* Task prompt:
Whenever the word "public" shows up in a line of the data, copy that line.

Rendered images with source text
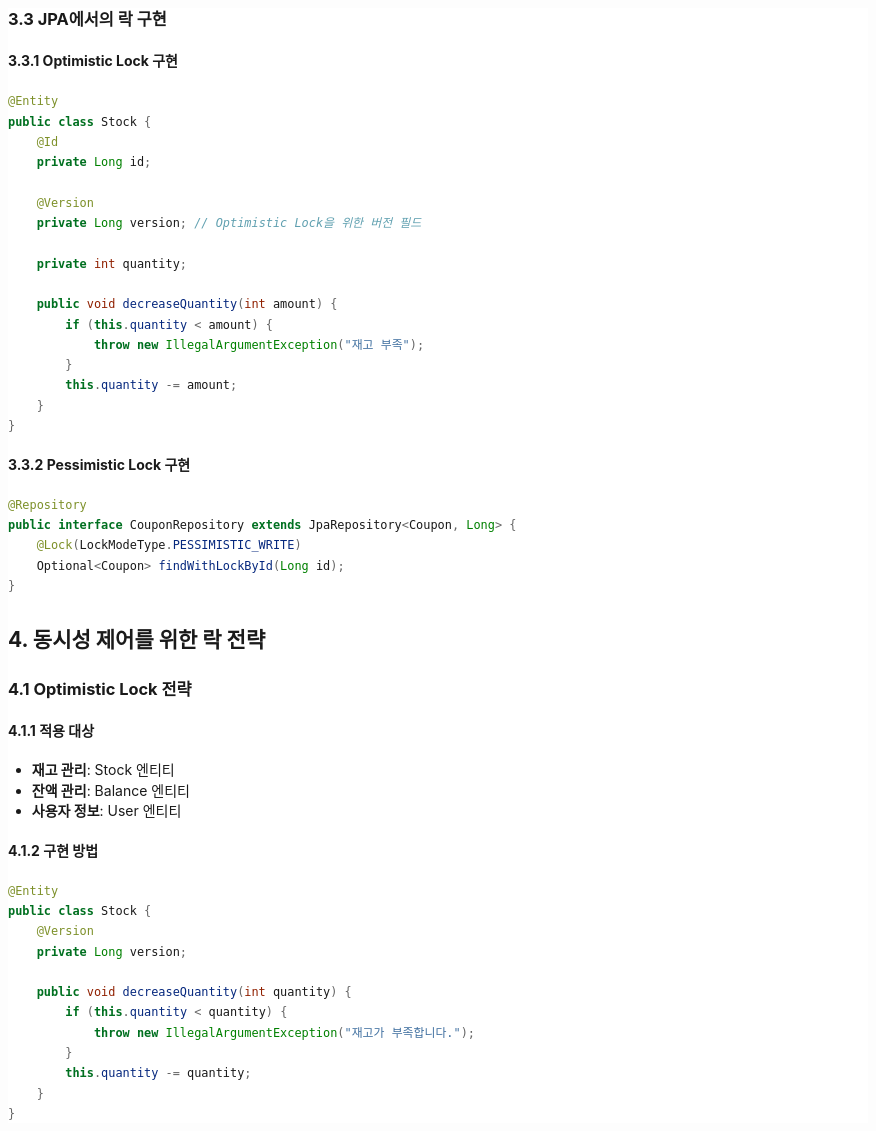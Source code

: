 ### 3.3 JPA에서의 락 구현

#### 3.3.1 Optimistic Lock 구현
```java
@Entity
public class Stock {
    @Id
    private Long id;
    
    @Version
    private Long version; // Optimistic Lock을 위한 버전 필드
    
    private int quantity;
    
    public void decreaseQuantity(int amount) {
        if (this.quantity < amount) {
            throw new IllegalArgumentException("재고 부족");
        }
        this.quantity -= amount;
    }
}
```

#### 3.3.2 Pessimistic Lock 구현
```java
@Repository
public interface CouponRepository extends JpaRepository<Coupon, Long> {
    @Lock(LockModeType.PESSIMISTIC_WRITE)
    Optional<Coupon> findWithLockById(Long id);
}
```

## 4. 동시성 제어를 위한 락 전략

### 4.1 Optimistic Lock 전략

#### 4.1.1 적용 대상
- **재고 관리**: Stock 엔티티
- **잔액 관리**: Balance 엔티티
- **사용자 정보**: User 엔티티

#### 4.1.2 구현 방법
```java
@Entity
public class Stock {
    @Version
    private Long version;
    
    public void decreaseQuantity(int quantity) {
        if (this.quantity < quantity) {
            throw new IllegalArgumentException("재고가 부족합니다.");
        }
        this.quantity -= quantity;
    }
}
```
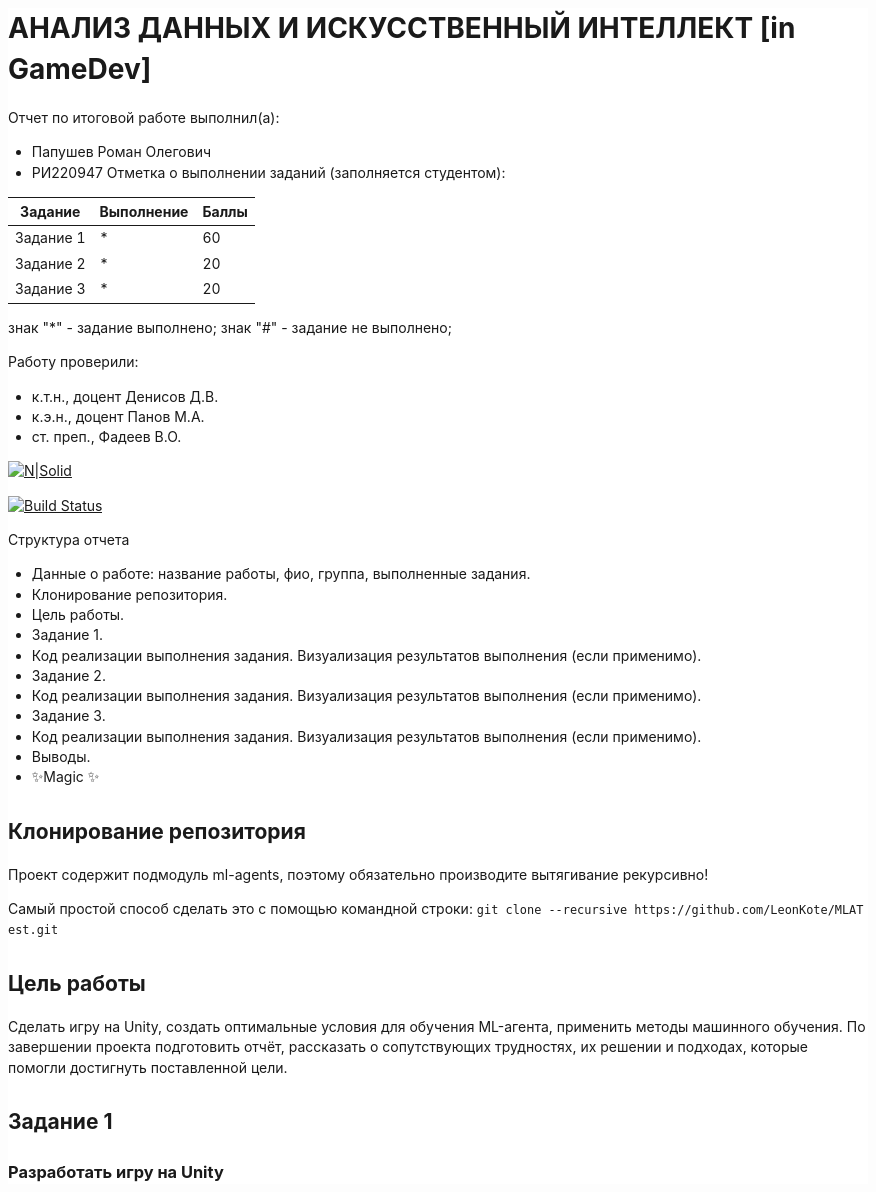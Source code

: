 # АНАЛИЗ ДАННЫХ И ИСКУССТВЕННЫЙ ИНТЕЛЛЕКТ [in GameDev]
Отчет по итоговой работе выполнил(а):
- Папушев Роман Олегович
- РИ220947
Отметка о выполнении заданий (заполняется студентом):

| Задание | Выполнение | Баллы |
| ------ | ------ | ------ |
| Задание 1 | * | 60 |
| Задание 2 | * | 20 |
| Задание 3 | * | 20 |

знак "*" - задание выполнено; знак "#" - задание не выполнено;

Работу проверили:
- к.т.н., доцент Денисов Д.В.
- к.э.н., доцент Панов М.А.
- ст. преп., Фадеев В.О.

[![N|Solid](https://cldup.com/dTxpPi9lDf.thumb.png)](https://nodesource.com/products/nsolid)

[![Build Status](https://travis-ci.org/joemccann/dillinger.svg?branch=master)](https://travis-ci.org/joemccann/dillinger)

Структура отчета

- Данные о работе: название работы, фио, группа, выполненные задания.
- Клонирование репозитория.
- Цель работы.
- Задание 1.
- Код реализации выполнения задания. Визуализация результатов выполнения (если применимо).
- Задание 2.
- Код реализации выполнения задания. Визуализация результатов выполнения (если применимо).
- Задание 3.
- Код реализации выполнения задания. Визуализация результатов выполнения (если применимо).
- Выводы.
- ✨Magic ✨

## Клонирование репозитория
Проект содержит подмодуль ml-agents, поэтому обязательно производите вытягивание рекурсивно!

Самый простой способ сделать это с помощью командной строки: ```git clone --recursive https://github.com/LeonKote/MLATest.git```

## Цель работы
Сделать игру на Unity, создать оптимальные условия для обучения ML-агента, применить методы машинного обучения. По завершении проекта подготовить отчёт, рассказать о сопутствующих трудностях, их решении и подходах, которые помогли достигнуть поставленной цели.

## Задание 1
### Разработать игру на Unity
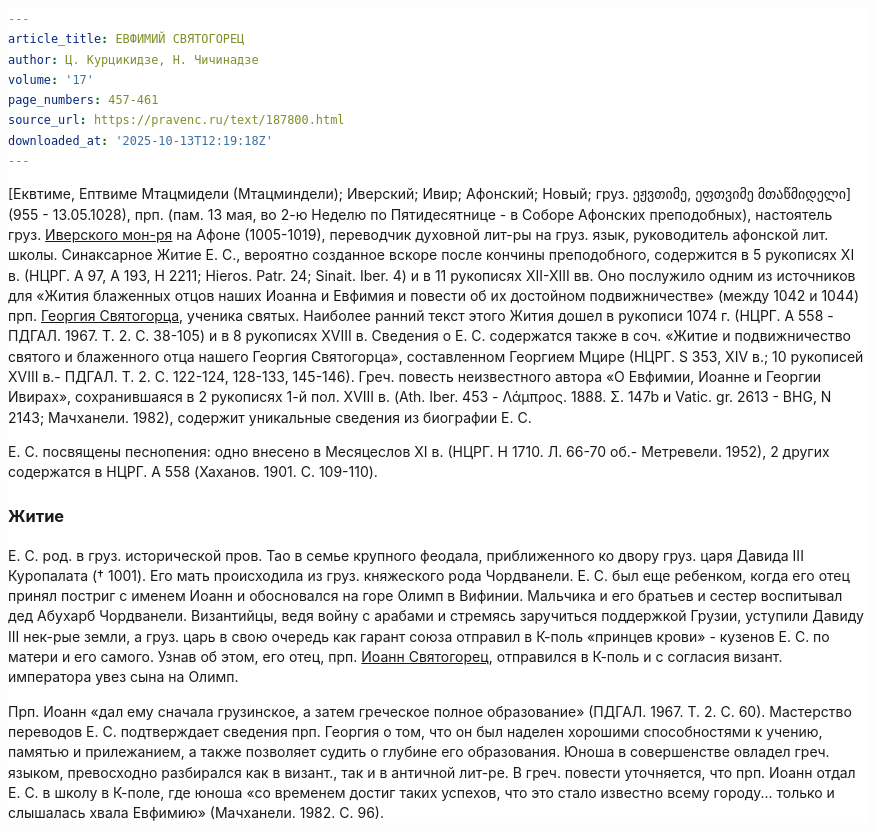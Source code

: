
 ```yaml
---
article_title: ЕВФИМИЙ СВЯТОГОРЕЦ
author: Ц. Курцикидзе, Н. Чичинадзе
volume: '17'
page_numbers: 457-461
source_url: https://pravenc.ru/text/187800.html
downloaded_at: '2025-10-13T12:19:18Z'
---
```


[Еквтиме, Ептвиме Мтацмидели (Мтацминдели); Иверский; Ивир; Афонский; Новый; груз. ეჟვთიმე, ეფთვიმე მთაწმიდელი] (955 - 13.05.1028), прп. (пам. 13 мая, во 2-ю Неделю по Пятидесятнице - в Соборе Афонских преподобных), настоятель груз. [Иверского мон-ря](<https://pravenc.ru/text/Иверского мон-ря.html>) на Афоне (1005-1019), переводчик духовной лит-ры на груз. язык, руководитель афонской лит. школы. Синаксарное Житие Е. С., вероятно созданное вскоре после кончины преподобного, содержится в 5 рукописях XI в. (НЦРГ. A 97, A 193, H 2211; Hieros. Patr. 24; Sinait. Iber. 4) и в 11 рукописях XII-XIII вв. Оно послужило одним из источников для «Жития блаженных отцов наших Иоанна и Евфимия и повести об их достойном подвижничестве» (между 1042 и 1044) прп. [Георгия Святогорца](<https://pravenc.ru/text/Георгий Святогорец.html>), ученика святых. Наиболее ранний текст этого Жития дошел в рукописи 1074 г. (НЦРГ. A 558 - ПДГАЛ. 1967. Т. 2. С. 38-105) и в 8 рукописях XVIII в. Сведения о Е. С. содержатся также в соч. «Житие и подвижничество святого и блаженного отца нашего Георгия Святогорца», составленном Георгием Мцире (НЦРГ. S 353, XIV в.; 10 рукописей XVIII в.- ПДГАЛ. Т. 2. С. 122-124, 128-133, 145-146). Греч. повесть неизвестного автора «О Евфимии, Иоанне и Георгии Ивирах», сохранившаяся в 2 рукописях 1-й пол. XVIII в. (Ath. Iber. 453 - Λάμπρος. 1888. Σ. 147b и Vatic. gr. 2613 - BHG, N 2143; Мачханели. 1982), содержит уникальные сведения из биографии Е. С.

Е. С. посвящены песнопения: одно внесено в Месяцеслов XI в. (НЦРГ. H 1710. Л. 66-70 об.- Метревели. 1952), 2 других содержатся в НЦРГ. A 558 (Хаханов. 1901. С. 109-110).

### Житие

Е. С. род. в груз. исторической пров. Тао в семье крупного феодала, приближенного ко двору груз. царя Давида III Куропалата († 1001). Его мать происходила из груз. княжеского рода Чордванели. Е. С. был еще ребенком, когда его отец принял постриг с именем Иоанн и обосновался на горе Олимп в Вифинии. Мальчика и его братьев и сестер воспитывал дед Абухарб Чордванели. Византийцы, ведя войну с арабами и стремясь заручиться поддержкой Грузии, уступили Давиду III нек-рые земли, а груз. царь в свою очередь как гарант союза отправил в К-поль «принцев крови» - кузенов Е. С. по матери и его самого. Узнав об этом, его отец, прп. [Иоанн Святогорец](<https://pravenc.ru/text/Иоанн Святогорец.html>), отправился в К-поль и с согласия визант. императора увез сына на Олимп.

Прп. Иоанн «дал ему сначала грузинское, а затем греческое полное образование» (ПДГАЛ. 1967. Т. 2. С. 60). Мастерство переводов Е. С. подтверждает сведения прп. Георгия о том, что он был наделен хорошими способностями к учению, памятью и прилежанием, а также позволяет судить о глубине его образования. Юноша в совершенстве овладел греч. языком, превосходно разбирался как в визант., так и в античной лит-ре. В греч. повести уточняется, что прп. Иоанн отдал Е. С. в школу в К-поле, где юноша «со временем достиг таких успехов, что это стало известно всему городу... только и слышалась хвала Евфимию» (Мачханели. 1982. С. 96).
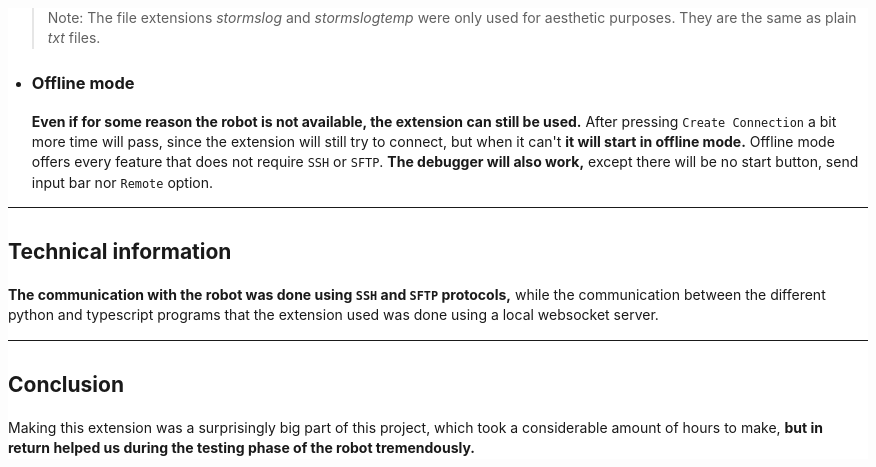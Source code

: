   > Note: The file extensions *stormslog* and *stormslogtemp* were only used for aesthetic purposes. They are the same as plain *txt* files.

- ### Offline mode
 
  **Even if for some reason the robot is not available, the extension can still be used.** After pressing `Create Connection` a bit more time will pass, since the extension will still try to connect, but when it can't **it will start in offline mode.** Offline mode offers every feature that does not require `SSH` or `SFTP`. **The debugger will also work,** except there will be no start button, send input bar nor `Remote` option.

---

## Technical information
   
  **The communication with the robot was done using `SSH` and `SFTP` protocols,** while the communication between the different python and typescript programs that the extension used was done using a local websocket server.

---

## Conclusion

Making this extension was a surprisingly big part of this project, which took a considerable amount of hours to make, **but in return helped us during the testing phase of the robot tremendously.**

* Response to this task:
public class Stock {
    public void decreaseQuantity(int amount) {
public interface CouponRepository extends JpaRepository<Coupon, Long> {
public class Stock {
    public void decreaseQuantity(int quantity) {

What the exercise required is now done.